The prize is awarded every year to honour individuals who combat intolerance, fanaticism and oppression, often falling foul of their governments as a result.
Nemtsov, a 55-year-old former deputy prime minister turned critic of President Vladimir Putin, was gunned down on a bridge just steps from the Kremlin in late February.
His murder sparked global outrage and condemnation as evidence that Putin’s Russia would not tolerate dissident voices.
Authorities have so far failed to track down his killers.
A Saudi Arabian court sentenced Badawi, 31, to 1,000 lashes and 10 years in jail last year for insulting Islam, but halted the whippings after a first round.
The European Union condemned the sentence, saying “corporal punishment is unacceptable and contrary to human dignity.”

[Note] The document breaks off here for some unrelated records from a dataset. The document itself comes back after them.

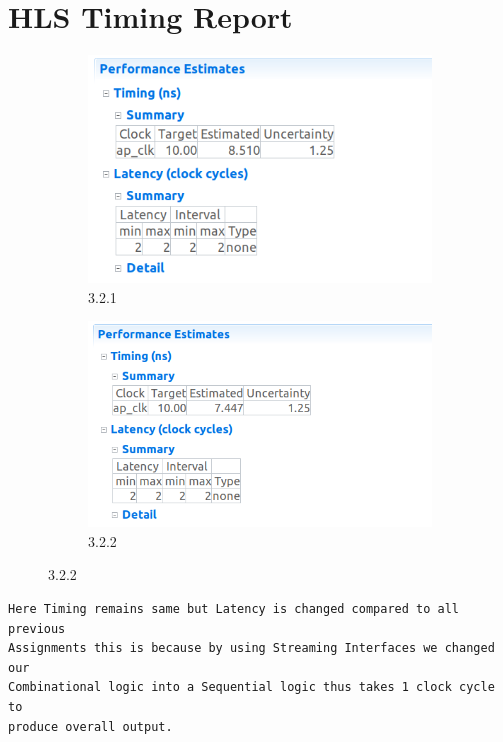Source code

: \documentclass{article}
\begin{document}
\section{HLS Timing Report}
\vspace{1cm}
\begin{figure}[h]
\centering
\begin{subfigure}[b]{0.8\textwidth}
    \centering
\includegraphics[width=\textwidth]{figs/32a.png}
    \caption{3.2.1}
    \label{fig:my_label}
\end{subfigure}
\hfill
\begin{subfigure}[b]{0.8\textwidth}
    \centering
\includegraphics[width=\textwidth]{figs/32b.png}
    \caption{3.2.2}
    \label{fig:my_label}
\end{subfigure}
\end{figure}
\begin{lstlisting}
Here Timing remains same but Latency is changed compared to all previous
Assignments this is because by using Streaming Interfaces we changed our
Combinational logic into a Sequential logic thus takes 1 clock cycle to
produce overall output.
\end{lstlisting}
\vspace{5cm}
\end{document}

The Russian authorities meanwhile put helicopter pilot Nadiya Savchenko on trial in July for her alleged involvement in the killing of two Russian journalists in war-torn eastern Ukraine last year.
Wistleblowers get nominations
Among the other nominees were US intelligence whistle-blower Edward Snowden whose name was also put forward in 2013; Antoine Deltour who leaked details on Luxembourg’s controversial tax break deals with huge multinational firms; and Stephanie Gibaud, who uncovered tax evasion and money laundering at Swiss banking giant UBS.
Also listed were Edna Adan Ismai, a Somali campaigner against female genital mutilation and the Mesa da la Unidad Democracia which represents political prisoners and opposition groups in Venezuela.
The winner will be announced in October.
Last year, the Parliament awarded the prize to Congolese doctor Denis Mukwege for helping victims of gang rapes by soldiers.
Past winners include Pakistani education campaigner Malala Yousafzai, late South African rights icon Nelson Mandela and Myanmar activist Aung San Suu Kyi. The prize carries an award of €50,000.
The Sakharov Prize for Freedom of Thought has been awarded by the European Parliament every year since 1988 to individuals or organisations that have made an important contribution to the fight for human rights or democracy.
The award is accompanied by a stipend of €50,000.
Andrei Sakharov, who gave his name to the “European Prize for Freedom of Thought” was a Soviet dissident and physicist, who “sought to raise awareness of the dangers of the nuclear arms race”. He defended political prisoners and victims of political trials.
Sakharov was awarded the Nobel Peace Prize in 1975, but he was not allowed to leave the Soviet Union to collect it.